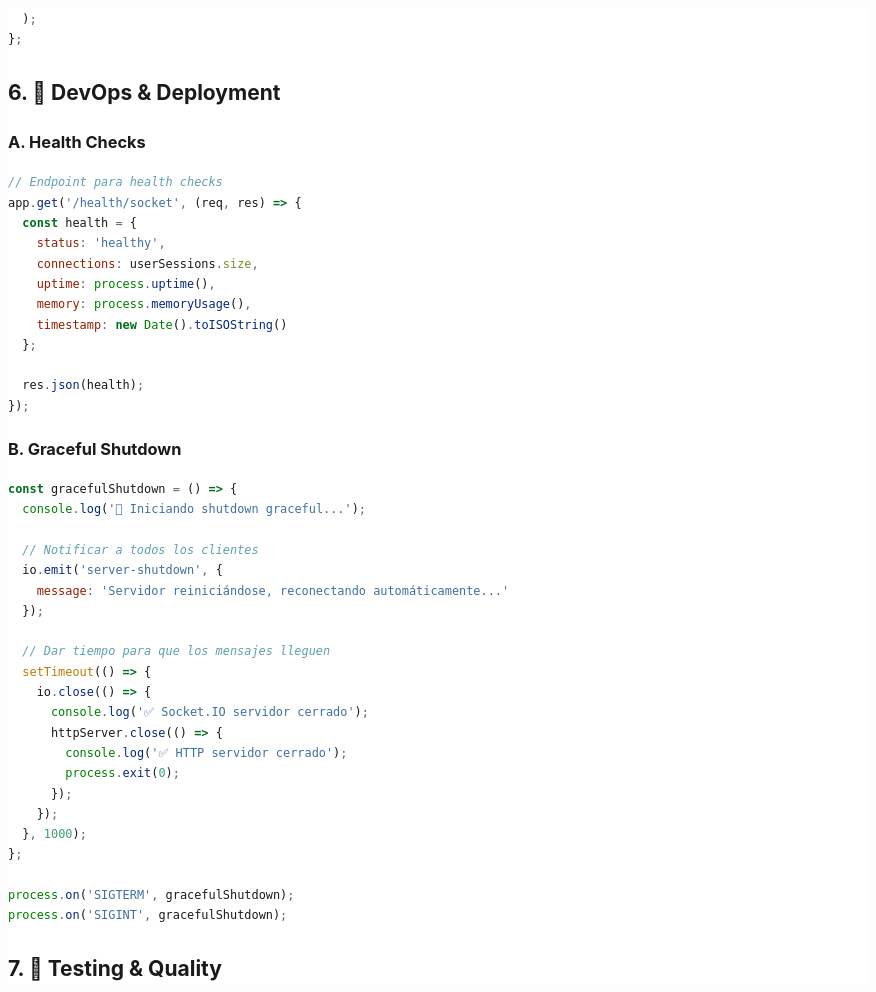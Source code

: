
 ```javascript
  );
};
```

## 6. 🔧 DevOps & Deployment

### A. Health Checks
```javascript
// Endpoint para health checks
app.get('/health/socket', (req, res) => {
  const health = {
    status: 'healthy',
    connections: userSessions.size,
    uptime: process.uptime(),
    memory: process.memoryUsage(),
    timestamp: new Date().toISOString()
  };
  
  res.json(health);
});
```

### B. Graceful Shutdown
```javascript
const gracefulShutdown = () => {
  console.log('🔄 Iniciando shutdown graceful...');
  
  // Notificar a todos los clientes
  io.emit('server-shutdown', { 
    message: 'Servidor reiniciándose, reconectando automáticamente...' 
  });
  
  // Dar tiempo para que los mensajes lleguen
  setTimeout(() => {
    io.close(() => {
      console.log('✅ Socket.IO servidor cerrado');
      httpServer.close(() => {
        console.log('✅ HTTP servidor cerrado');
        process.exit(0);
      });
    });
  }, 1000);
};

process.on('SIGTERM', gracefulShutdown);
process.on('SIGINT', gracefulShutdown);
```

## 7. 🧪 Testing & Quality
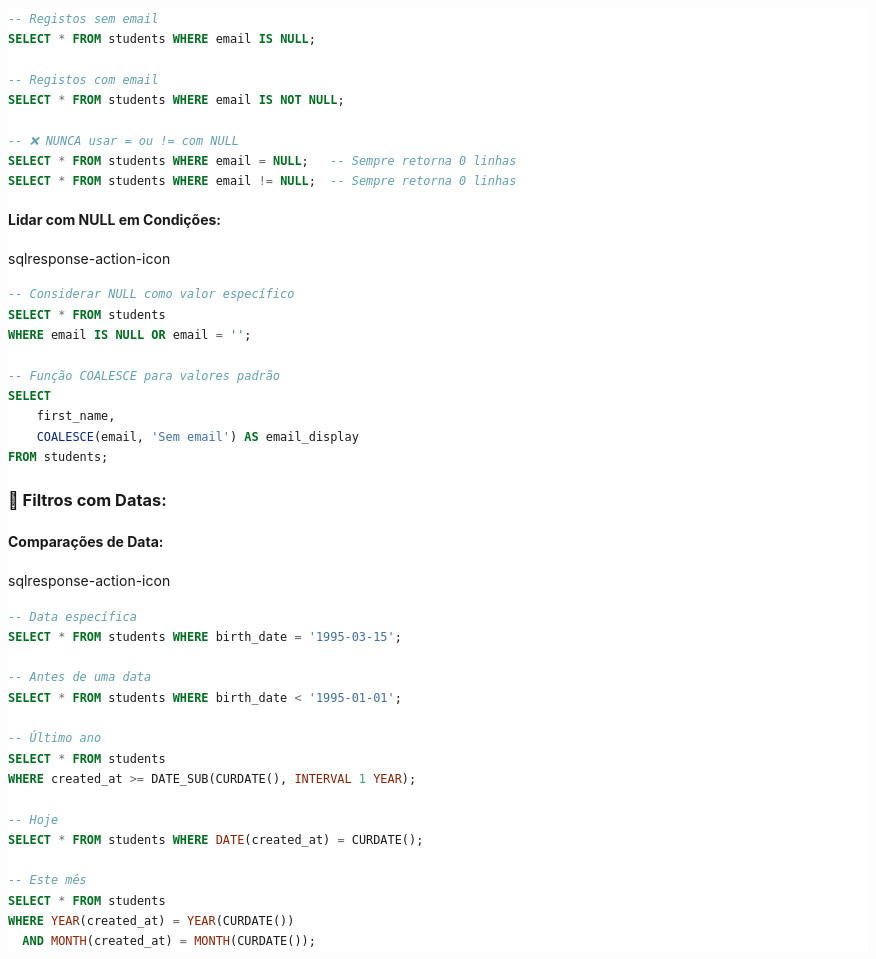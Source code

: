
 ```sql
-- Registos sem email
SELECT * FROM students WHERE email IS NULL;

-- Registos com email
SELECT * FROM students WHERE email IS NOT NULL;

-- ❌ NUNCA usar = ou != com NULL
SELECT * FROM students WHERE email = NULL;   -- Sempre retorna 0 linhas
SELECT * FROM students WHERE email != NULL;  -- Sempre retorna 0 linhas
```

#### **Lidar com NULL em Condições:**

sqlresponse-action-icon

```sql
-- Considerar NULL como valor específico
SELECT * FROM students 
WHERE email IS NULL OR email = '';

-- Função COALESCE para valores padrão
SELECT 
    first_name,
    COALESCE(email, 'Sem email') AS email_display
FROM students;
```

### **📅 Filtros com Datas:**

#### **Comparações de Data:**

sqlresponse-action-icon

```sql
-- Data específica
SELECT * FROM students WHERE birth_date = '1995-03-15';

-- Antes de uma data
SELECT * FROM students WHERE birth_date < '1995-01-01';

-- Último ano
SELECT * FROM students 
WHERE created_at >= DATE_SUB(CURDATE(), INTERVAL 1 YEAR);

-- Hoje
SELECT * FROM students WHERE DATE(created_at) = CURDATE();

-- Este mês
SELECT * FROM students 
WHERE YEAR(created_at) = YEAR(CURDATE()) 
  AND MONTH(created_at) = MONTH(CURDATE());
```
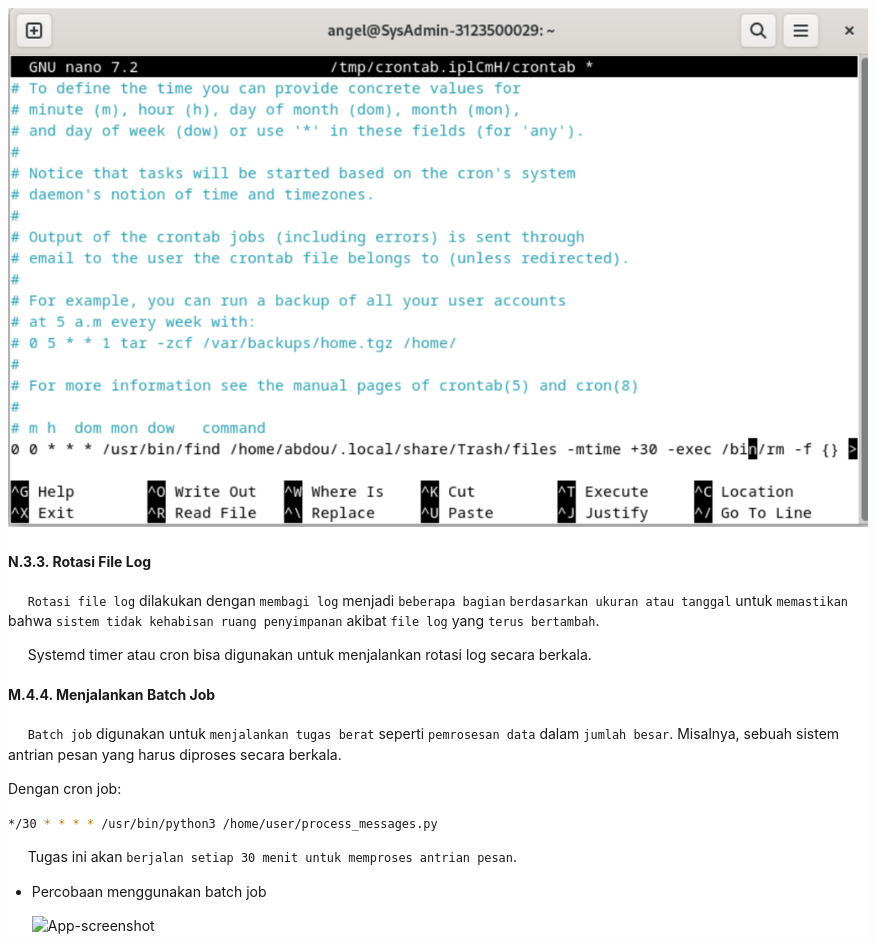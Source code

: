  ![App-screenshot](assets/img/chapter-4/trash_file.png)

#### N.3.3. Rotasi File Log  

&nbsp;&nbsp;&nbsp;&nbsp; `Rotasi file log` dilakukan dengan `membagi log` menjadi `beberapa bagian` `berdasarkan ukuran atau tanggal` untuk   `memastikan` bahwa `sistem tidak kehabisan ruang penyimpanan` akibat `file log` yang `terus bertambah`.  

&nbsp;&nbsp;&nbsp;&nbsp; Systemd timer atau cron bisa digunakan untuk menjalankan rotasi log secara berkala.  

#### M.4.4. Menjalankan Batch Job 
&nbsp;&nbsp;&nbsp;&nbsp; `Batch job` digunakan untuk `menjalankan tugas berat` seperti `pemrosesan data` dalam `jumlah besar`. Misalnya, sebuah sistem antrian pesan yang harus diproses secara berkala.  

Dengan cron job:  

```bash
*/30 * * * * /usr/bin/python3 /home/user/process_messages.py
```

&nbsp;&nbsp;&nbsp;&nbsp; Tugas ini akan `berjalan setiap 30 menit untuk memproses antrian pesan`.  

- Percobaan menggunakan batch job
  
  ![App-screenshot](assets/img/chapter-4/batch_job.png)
- - - -
- What is required -
Copy the material above word for word, images excluded.

- Your response -
Source code

:
 ```javascript
  );
};
```

## 6. 🔧 DevOps & Deployment

### A. Health Checks
```javascript
// Endpoint para health checks
app.get('/health/socket', (req, res) => {
  const health = {
    status: 'healthy',
    connections: userSessions.size,
    uptime: process.uptime(),
    memory: process.memoryUsage(),
    timestamp: new Date().toISOString()
  };
  
  res.json(health);
});
```

### B. Graceful Shutdown
```javascript
const gracefulShutdown = () => {
  console.log('🔄 Iniciando shutdown graceful...');
  
  // Notificar a todos los clientes
  io.emit('server-shutdown', { 
    message: 'Servidor reiniciándose, reconectando automáticamente...' 
  });
  
  // Dar tiempo para que los mensajes lleguen
  setTimeout(() => {
    io.close(() => {
      console.log('✅ Socket.IO servidor cerrado');
      httpServer.close(() => {
        console.log('✅ HTTP servidor cerrado');
        process.exit(0);
      });
    });
  }, 1000);
};

process.on('SIGTERM', gracefulShutdown);
process.on('SIGINT', gracefulShutdown);
```

## 7. 🧪 Testing & Quality
Source code

:
 ```sql
-- Registos sem email
SELECT * FROM students WHERE email IS NULL;

-- Registos com email
SELECT * FROM students WHERE email IS NOT NULL;

-- ❌ NUNCA usar = ou != com NULL
SELECT * FROM students WHERE email = NULL;   -- Sempre retorna 0 linhas
SELECT * FROM students WHERE email != NULL;  -- Sempre retorna 0 linhas
```

#### **Lidar com NULL em Condições:**

sqlresponse-action-icon

```sql
-- Considerar NULL como valor específico
SELECT * FROM students 
WHERE email IS NULL OR email = '';

-- Função COALESCE para valores padrão
SELECT 
    first_name,
    COALESCE(email, 'Sem email') AS email_display
FROM students;
```

### **📅 Filtros com Datas:**

#### **Comparações de Data:**

sqlresponse-action-icon

```sql
-- Data específica
SELECT * FROM students WHERE birth_date = '1995-03-15';

-- Antes de uma data
SELECT * FROM students WHERE birth_date < '1995-01-01';

-- Último ano
SELECT * FROM students 
WHERE created_at >= DATE_SUB(CURDATE(), INTERVAL 1 YEAR);

-- Hoje
SELECT * FROM students WHERE DATE(created_at) = CURDATE();

-- Este mês
SELECT * FROM students 
WHERE YEAR(created_at) = YEAR(CURDATE()) 
  AND MONTH(created_at) = MONTH(CURDATE());
```
Source code

:  ![App-screenshot](assets/img/chapter-4/trash_file.png)

#### N.3.3. Rotasi File Log  

&nbsp;&nbsp;&nbsp;&nbsp; `Rotasi file log` dilakukan dengan `membagi log` menjadi `beberapa bagian` `berdasarkan ukuran atau tanggal` untuk   `memastikan` bahwa `sistem tidak kehabisan ruang penyimpanan` akibat `file log` yang `terus bertambah`.  

&nbsp;&nbsp;&nbsp;&nbsp; Systemd timer atau cron bisa digunakan untuk menjalankan rotasi log secara berkala.  

#### M.4.4. Menjalankan Batch Job 
&nbsp;&nbsp;&nbsp;&nbsp; `Batch job` digunakan untuk `menjalankan tugas berat` seperti `pemrosesan data` dalam `jumlah besar`. Misalnya, sebuah sistem antrian pesan yang harus diproses secara berkala.  

Dengan cron job:  

```bash
*/30 * * * * /usr/bin/python3 /home/user/process_messages.py
```

&nbsp;&nbsp;&nbsp;&nbsp; Tugas ini akan `berjalan setiap 30 menit untuk memproses antrian pesan`.  

- Percobaan menggunakan batch job
  
  ![App-screenshot](assets/img/chapter-4/batch_job.png)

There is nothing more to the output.